Add an option to classify unknown OS and browsers as crawlers
As an attempt to detect non-humans more accurately, an option to classify unknown OS and browsers and crawlers help. In my case, I have 20% visitors with unknown OS and 12% with unknown browser. Here is the top list from last month:
509 python-requests/2.25.1
534 googlebot
563 Mozilla/5.0 (compatible; CensysInspect/1.1; https://about.censys.io/)
567 WordPress/5.1.5; https://takefive.cn
573 http.rb/4.4.1
612 MB-Web-Crawler
624 GoodBot
624 lanaibot please contact [email protected] for information
709 Mozilla/5.0 (compatible; SEOkicks; https://www.seokicks.de/robot.html)
762 https://github.com/blakeembrey/popsicle
768 Mozilla/5.0 (compatible; Neevabot/1.0; https://neeva.com/neevabot)
891 MauiBot (crawler.feedback [email protected])
933 Buck/2.2; ( https://app.hypefactors.com/media-monitoring/about.html)
1119 Scrapy/2.5.0 ( https://scrapy.org)
1341 colly - https://github.com/gocolly/colly
1734 omgili/0.5 http://omgili.com
2766 unirest-java/1.3.11
4341 got (https://github.com/sindresorhus/got)
5352 Go 1.1 package http
7143 newspaper/0.2.8
10197 -
It would be possible to detect more as I still have some more users with IE9 than IE11 (which is not possible, since I am requiring TLS 1.2).
The option could be extended with an optional argument to ignore more
OS and browsers (like "Others" and "Feeds"). So, I am unsure if the
name is the right one. At first, I wanted to extend
--ignore-crawlers with an optional argument, but --crawlers-only
makes it non suitable. Alternatively, we could have
--also-crawlers=Unknown,Others,Feeds.
That would be a step into the wrong direction in my opinion, as most unknown clients are not crawlers - except if you assume "cURL == crawler" which is also wrong.

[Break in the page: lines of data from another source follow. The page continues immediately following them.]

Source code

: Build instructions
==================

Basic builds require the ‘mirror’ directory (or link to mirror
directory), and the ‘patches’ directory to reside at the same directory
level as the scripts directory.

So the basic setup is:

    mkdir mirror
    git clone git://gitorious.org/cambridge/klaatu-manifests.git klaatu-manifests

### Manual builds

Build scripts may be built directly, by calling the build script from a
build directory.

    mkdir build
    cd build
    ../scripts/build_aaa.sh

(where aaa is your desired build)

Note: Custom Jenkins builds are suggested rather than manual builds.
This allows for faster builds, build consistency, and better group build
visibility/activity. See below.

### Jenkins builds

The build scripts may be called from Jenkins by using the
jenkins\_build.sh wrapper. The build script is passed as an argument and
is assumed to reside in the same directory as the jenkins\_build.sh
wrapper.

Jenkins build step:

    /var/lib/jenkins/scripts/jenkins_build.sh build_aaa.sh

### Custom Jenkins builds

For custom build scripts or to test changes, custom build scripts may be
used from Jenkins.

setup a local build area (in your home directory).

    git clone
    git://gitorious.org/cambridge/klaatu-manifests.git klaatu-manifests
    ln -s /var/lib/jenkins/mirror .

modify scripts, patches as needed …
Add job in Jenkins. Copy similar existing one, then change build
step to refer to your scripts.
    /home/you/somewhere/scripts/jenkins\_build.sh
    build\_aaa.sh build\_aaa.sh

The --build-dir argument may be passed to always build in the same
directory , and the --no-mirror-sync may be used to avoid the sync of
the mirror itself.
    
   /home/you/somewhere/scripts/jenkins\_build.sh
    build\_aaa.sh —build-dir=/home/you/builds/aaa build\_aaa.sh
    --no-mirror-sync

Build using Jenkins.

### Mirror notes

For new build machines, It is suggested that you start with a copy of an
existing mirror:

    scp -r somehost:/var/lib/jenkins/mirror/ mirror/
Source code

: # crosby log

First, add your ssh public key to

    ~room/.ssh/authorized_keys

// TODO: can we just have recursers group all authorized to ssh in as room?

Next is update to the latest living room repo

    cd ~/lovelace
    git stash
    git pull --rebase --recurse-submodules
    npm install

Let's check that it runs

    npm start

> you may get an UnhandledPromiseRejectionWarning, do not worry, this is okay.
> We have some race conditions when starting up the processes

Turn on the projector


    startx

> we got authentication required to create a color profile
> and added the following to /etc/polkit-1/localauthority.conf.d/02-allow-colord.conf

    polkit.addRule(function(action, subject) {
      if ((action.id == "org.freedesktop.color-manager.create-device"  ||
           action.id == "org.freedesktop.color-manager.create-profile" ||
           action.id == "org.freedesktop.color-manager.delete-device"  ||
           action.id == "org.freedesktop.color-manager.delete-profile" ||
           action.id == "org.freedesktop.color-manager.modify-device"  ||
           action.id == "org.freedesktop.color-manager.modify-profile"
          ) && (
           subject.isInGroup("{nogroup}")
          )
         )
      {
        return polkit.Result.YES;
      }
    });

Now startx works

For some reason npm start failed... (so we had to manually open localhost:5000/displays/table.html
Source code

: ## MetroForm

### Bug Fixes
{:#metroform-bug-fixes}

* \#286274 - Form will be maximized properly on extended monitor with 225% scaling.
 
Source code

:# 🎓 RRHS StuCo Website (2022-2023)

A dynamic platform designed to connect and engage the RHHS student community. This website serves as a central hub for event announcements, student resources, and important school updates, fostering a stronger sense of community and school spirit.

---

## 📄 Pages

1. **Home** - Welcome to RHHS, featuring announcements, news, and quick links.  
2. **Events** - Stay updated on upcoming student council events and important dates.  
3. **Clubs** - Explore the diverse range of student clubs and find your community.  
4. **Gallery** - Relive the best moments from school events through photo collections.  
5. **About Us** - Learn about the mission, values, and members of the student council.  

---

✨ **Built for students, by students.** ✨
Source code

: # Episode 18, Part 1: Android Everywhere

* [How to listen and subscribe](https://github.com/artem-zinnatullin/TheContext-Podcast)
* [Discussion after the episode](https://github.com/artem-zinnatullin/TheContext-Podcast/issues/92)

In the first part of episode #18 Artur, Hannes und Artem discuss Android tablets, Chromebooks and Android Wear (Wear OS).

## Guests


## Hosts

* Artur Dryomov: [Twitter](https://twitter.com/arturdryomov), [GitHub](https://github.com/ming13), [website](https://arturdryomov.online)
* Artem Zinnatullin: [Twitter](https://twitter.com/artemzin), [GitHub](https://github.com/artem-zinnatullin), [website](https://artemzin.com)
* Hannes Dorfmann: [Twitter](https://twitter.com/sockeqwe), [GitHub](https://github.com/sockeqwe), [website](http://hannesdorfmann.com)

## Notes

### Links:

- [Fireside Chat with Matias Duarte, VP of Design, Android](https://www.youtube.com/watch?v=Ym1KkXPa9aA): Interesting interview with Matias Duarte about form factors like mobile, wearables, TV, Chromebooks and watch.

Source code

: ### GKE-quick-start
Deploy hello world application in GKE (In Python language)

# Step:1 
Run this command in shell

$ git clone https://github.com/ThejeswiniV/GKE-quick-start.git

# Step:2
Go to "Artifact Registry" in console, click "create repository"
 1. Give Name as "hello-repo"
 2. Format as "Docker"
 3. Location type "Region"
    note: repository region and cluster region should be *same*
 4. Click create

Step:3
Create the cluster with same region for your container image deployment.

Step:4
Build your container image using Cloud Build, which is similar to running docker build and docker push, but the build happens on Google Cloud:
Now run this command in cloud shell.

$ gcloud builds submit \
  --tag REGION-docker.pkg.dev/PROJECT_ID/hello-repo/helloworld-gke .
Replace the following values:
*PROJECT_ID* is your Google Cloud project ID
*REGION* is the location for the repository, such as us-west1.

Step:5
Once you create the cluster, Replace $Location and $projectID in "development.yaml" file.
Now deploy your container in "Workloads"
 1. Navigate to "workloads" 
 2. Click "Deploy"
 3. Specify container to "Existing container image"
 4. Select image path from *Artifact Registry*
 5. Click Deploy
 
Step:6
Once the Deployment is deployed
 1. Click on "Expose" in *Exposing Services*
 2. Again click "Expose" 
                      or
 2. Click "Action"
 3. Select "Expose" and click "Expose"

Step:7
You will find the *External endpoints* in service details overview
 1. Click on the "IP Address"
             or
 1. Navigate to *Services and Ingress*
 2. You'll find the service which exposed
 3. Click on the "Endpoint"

Your PR would make the detection less correct.
As you see in the excerpts of unknown OS/browsers, I don't have curl in top positions, but I have a lot of crawlers. Currently, they are misclassified.
Merged. Thanks for submitting this PR @vincentbernat. I like the idea of having this as an option. I'll be testing this out on my end and see what results I get.